— Your assignment —
Lines that contain "using" are to be copied from the material, every one of them.

━━━━━━

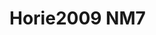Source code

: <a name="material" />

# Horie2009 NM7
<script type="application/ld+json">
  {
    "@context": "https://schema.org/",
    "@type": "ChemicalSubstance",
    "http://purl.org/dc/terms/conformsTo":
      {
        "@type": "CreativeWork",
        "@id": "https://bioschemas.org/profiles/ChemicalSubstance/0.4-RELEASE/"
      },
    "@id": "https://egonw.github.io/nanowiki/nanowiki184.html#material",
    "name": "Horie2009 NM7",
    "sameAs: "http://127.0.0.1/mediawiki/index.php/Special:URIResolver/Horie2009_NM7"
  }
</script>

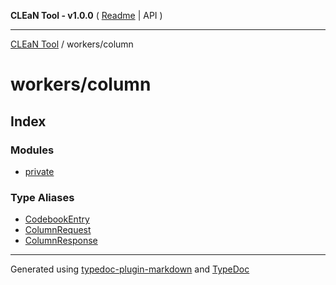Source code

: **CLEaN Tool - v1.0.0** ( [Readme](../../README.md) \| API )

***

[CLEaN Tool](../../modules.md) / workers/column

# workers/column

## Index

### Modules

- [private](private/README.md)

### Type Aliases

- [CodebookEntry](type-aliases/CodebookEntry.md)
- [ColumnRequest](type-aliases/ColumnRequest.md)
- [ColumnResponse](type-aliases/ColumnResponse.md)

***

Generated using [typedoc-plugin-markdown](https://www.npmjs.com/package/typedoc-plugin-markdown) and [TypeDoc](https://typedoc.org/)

━━━━━━

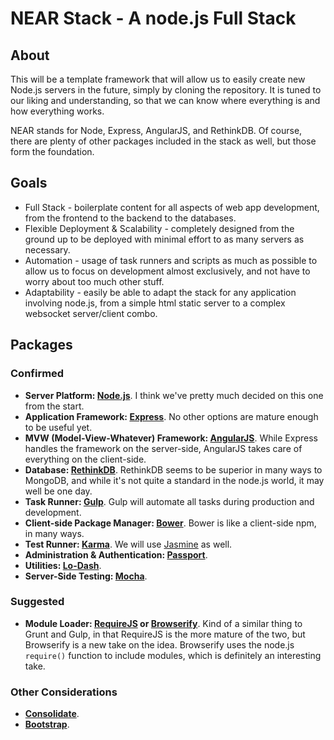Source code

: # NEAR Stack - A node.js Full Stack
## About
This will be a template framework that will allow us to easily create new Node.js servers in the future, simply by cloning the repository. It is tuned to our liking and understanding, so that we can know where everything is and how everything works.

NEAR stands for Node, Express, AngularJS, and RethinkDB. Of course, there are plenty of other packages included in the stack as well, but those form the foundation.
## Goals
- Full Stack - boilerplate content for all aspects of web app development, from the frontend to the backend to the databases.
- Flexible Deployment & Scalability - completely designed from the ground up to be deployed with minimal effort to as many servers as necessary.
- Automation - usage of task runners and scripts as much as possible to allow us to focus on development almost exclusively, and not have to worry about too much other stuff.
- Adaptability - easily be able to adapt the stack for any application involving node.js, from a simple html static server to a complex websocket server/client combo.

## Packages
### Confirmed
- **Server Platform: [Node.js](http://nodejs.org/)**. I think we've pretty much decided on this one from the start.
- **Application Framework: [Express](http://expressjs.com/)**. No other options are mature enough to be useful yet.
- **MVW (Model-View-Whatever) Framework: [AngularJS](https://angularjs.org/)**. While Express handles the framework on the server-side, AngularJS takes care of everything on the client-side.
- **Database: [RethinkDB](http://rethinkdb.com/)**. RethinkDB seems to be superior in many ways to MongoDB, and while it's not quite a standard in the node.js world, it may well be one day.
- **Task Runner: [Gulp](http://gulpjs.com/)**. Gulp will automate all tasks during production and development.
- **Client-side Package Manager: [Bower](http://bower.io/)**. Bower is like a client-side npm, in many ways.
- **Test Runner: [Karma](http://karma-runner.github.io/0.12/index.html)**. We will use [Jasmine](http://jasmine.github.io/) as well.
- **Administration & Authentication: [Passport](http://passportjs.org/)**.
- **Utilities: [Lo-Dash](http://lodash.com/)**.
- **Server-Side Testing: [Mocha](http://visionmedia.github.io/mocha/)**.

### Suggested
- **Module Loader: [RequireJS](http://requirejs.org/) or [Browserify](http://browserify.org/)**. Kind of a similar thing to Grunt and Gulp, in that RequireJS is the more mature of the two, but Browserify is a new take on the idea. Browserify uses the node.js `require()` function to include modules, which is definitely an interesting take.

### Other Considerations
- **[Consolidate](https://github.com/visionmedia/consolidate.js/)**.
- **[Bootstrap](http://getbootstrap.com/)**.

━━━━━━

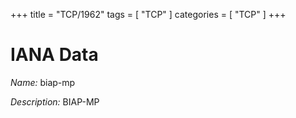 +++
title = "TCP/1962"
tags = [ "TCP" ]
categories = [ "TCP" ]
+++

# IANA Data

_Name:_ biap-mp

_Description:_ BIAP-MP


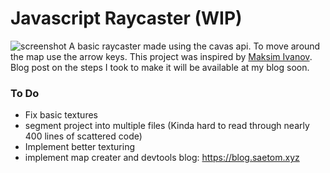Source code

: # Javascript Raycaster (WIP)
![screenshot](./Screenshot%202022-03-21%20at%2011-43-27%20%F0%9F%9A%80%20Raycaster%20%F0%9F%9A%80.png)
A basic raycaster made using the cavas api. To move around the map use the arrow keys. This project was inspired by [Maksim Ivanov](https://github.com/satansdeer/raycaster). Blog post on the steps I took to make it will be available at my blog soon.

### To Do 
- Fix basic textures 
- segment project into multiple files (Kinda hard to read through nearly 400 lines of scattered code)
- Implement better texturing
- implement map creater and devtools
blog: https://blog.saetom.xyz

━━━━━━

— Written answer —
Generated using [typedoc-plugin-markdown](https://www.npmjs.com/package/typedoc-plugin-markdown) and [TypeDoc](https://typedoc.org/)
A basic raycaster made using the cavas api. To move around the map use the arrow keys. This project was inspired by [Maksim Ivanov](https://github.com/satansdeer/raycaster). Blog post on the steps I took to make it will be available at my blog soon.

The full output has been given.